▶ _EXERCISE MATERIAL_:
· · ·

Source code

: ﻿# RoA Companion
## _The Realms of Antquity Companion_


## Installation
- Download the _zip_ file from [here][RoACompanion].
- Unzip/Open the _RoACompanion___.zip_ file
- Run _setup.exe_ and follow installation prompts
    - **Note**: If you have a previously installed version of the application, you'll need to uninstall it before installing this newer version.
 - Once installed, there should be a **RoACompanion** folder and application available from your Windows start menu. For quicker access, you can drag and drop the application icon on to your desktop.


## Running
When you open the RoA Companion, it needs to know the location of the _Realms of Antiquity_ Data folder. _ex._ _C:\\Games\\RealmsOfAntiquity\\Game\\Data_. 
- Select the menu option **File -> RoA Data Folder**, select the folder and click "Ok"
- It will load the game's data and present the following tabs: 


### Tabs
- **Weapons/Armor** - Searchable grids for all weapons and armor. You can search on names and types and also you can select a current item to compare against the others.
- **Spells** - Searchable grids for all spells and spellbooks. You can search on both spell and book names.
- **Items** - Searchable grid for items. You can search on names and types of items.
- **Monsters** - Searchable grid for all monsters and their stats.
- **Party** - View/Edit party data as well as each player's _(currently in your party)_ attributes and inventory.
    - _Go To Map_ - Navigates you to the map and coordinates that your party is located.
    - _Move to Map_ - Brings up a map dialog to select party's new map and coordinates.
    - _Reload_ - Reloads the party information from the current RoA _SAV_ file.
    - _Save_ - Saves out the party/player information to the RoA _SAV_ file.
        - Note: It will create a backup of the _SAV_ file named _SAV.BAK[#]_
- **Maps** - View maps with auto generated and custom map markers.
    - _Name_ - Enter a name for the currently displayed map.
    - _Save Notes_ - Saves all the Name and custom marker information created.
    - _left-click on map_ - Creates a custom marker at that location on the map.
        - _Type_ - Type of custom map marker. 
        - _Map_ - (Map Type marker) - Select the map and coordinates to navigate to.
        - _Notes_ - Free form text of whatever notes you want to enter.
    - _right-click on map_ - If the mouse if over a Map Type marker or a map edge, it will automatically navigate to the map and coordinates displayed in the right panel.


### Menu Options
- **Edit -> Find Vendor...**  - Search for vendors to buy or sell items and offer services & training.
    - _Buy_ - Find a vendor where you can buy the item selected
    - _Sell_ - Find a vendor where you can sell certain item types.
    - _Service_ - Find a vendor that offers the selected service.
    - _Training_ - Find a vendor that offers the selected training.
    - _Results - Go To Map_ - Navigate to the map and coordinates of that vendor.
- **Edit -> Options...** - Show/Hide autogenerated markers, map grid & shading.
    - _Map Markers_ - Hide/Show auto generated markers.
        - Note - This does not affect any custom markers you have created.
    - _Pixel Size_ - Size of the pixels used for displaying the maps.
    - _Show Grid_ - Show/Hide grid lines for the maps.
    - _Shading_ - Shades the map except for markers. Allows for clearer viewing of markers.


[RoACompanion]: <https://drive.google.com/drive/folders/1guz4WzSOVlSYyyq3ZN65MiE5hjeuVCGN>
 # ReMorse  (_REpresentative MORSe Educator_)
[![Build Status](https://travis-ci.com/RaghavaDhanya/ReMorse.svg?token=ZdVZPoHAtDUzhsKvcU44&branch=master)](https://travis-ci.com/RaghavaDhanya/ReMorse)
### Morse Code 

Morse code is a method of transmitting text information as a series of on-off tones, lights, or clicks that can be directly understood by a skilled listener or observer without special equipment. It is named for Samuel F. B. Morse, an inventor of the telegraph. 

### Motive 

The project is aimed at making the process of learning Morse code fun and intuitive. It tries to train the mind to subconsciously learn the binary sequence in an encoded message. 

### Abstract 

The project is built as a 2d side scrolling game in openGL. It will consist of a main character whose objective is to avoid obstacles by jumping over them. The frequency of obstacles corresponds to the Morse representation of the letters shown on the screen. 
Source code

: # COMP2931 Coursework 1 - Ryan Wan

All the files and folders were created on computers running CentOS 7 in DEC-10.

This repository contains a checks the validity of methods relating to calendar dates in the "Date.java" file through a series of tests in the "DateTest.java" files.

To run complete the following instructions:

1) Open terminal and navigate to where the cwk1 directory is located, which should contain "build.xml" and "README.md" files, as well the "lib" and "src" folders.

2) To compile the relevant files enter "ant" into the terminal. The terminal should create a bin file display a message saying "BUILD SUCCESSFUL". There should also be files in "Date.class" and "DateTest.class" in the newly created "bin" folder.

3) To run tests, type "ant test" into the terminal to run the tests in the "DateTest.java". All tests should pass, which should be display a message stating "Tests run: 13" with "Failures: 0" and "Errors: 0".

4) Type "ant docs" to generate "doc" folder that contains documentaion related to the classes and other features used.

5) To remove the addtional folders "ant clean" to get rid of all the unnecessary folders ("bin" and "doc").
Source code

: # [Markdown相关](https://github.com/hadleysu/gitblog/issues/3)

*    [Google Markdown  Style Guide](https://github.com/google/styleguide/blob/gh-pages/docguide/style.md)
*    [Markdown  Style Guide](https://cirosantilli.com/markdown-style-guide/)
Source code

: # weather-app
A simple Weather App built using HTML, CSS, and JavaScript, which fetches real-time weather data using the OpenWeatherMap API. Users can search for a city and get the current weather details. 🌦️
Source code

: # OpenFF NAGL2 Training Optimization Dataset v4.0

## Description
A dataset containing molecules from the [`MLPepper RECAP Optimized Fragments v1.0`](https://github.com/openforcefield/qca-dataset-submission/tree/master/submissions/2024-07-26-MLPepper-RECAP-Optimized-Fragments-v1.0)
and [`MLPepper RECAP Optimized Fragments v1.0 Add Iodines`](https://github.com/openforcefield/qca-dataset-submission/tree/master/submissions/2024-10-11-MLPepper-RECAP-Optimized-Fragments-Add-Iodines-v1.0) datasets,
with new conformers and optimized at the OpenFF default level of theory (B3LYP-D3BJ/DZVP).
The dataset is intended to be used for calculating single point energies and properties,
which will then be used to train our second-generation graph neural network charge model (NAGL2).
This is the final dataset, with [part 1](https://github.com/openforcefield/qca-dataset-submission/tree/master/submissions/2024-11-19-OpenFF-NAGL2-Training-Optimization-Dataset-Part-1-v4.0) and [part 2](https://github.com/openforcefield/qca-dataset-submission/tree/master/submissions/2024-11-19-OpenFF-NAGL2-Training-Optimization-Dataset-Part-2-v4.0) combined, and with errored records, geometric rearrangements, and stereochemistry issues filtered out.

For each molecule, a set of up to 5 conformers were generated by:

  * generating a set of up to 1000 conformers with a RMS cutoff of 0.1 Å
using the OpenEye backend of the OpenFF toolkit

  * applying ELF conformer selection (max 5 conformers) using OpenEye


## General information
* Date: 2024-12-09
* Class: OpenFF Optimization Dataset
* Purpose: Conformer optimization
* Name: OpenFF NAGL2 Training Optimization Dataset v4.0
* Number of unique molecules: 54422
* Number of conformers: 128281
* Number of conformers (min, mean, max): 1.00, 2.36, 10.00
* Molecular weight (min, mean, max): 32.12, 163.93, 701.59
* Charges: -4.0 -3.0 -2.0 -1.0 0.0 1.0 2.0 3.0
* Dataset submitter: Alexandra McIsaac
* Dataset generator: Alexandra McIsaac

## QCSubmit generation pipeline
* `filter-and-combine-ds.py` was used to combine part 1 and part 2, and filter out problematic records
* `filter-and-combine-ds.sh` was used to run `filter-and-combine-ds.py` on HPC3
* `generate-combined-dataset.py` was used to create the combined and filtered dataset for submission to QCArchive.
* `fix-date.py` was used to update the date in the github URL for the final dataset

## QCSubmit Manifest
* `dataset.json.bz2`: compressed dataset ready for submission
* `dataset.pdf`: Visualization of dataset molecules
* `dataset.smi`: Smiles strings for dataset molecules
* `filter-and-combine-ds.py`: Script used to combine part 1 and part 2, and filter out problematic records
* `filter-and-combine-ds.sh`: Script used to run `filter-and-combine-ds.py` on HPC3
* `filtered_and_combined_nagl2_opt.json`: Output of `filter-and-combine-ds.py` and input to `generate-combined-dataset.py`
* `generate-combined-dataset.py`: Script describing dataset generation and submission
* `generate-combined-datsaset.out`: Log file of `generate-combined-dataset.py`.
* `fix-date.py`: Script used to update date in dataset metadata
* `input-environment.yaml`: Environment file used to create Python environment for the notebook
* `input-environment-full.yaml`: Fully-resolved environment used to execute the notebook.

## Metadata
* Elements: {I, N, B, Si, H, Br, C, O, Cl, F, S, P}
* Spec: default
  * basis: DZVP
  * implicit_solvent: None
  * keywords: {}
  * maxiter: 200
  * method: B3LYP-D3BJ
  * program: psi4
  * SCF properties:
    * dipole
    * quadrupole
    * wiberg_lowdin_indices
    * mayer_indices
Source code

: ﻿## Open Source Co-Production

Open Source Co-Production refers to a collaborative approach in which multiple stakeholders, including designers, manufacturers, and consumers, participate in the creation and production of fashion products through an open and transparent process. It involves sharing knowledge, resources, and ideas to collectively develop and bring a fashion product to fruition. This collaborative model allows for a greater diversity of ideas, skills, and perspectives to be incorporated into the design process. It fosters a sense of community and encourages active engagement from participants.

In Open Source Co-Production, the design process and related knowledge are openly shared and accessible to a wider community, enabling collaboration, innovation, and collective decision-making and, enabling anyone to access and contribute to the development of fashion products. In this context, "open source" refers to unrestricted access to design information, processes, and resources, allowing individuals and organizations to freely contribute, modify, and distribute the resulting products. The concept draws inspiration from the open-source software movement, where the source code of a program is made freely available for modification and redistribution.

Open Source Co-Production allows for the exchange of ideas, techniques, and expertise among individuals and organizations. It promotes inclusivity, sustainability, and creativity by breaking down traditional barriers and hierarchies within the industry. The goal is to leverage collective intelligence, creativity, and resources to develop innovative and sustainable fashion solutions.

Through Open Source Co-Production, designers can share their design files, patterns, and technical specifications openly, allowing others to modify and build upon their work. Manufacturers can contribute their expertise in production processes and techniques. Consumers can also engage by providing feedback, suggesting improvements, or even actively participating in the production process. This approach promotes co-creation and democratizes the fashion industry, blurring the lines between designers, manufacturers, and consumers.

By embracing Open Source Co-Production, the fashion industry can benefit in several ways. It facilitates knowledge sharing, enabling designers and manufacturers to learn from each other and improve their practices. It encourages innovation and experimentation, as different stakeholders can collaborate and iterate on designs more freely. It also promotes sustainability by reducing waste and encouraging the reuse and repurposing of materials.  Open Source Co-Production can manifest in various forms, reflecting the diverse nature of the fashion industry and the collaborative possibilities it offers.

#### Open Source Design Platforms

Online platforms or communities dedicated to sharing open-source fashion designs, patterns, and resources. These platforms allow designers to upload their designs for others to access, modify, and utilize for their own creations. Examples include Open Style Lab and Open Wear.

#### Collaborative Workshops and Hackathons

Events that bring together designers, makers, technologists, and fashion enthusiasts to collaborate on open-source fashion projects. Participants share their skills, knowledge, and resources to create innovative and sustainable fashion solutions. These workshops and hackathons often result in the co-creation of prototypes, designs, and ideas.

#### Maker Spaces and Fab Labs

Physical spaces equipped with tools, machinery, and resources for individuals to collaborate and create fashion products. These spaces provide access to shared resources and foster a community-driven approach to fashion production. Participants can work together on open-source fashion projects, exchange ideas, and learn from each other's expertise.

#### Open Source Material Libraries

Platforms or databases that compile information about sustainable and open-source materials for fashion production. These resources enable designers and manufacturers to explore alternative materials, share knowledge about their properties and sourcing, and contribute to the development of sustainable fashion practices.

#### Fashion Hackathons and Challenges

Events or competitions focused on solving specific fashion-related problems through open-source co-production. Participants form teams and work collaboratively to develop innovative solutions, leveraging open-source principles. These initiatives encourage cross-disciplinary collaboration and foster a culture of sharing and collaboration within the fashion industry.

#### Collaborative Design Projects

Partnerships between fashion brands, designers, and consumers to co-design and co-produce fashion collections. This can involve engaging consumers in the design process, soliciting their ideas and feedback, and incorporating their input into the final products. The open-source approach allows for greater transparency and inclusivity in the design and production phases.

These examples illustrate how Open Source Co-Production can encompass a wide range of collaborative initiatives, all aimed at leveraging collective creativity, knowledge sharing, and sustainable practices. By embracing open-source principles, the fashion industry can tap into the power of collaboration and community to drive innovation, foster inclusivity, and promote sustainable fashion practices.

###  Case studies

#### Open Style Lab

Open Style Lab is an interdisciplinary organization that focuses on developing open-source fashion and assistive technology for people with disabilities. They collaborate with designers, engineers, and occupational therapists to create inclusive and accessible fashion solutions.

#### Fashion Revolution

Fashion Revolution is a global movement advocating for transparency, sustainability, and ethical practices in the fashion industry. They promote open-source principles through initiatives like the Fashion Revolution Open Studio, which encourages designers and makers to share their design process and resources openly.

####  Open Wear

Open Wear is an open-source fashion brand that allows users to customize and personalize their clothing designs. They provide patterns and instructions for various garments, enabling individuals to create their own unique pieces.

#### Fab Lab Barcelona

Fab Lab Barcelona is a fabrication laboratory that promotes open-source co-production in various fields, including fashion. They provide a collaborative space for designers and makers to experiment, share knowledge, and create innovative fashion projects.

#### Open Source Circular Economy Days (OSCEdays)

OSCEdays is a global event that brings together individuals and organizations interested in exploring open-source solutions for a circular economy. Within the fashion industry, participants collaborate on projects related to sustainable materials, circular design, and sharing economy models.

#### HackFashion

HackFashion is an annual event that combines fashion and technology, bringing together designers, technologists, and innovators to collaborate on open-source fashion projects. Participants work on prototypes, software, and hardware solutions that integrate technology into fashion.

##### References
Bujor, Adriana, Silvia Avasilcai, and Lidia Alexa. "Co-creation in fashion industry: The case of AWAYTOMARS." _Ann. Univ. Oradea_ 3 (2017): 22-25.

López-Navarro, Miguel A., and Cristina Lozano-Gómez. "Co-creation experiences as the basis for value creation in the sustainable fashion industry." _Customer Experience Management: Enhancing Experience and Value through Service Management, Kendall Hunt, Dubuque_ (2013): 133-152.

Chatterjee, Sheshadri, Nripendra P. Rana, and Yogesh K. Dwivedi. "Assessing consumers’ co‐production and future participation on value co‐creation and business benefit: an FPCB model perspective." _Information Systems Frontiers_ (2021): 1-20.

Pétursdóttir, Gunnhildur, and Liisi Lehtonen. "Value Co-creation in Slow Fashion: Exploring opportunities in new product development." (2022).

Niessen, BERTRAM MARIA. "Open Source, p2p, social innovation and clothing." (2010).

· · ·

▶ _REQUIRED WORK_: Wherever a line above contains "molecules", copy that line.

▶ _SOLUTION TO THE PROBLEM_:
A dataset containing molecules from the [`MLPepper RECAP Optimized Fragments v1.0`](https://github.com/openforcefield/qca-dataset-submission/tree/master/submissions/2024-07-26-MLPepper-RECAP-Optimized-Fragments-v1.0)
* Number of unique molecules: 54422
* `dataset.pdf`: Visualization of dataset molecules
* `dataset.smi`: Smiles strings for dataset molecules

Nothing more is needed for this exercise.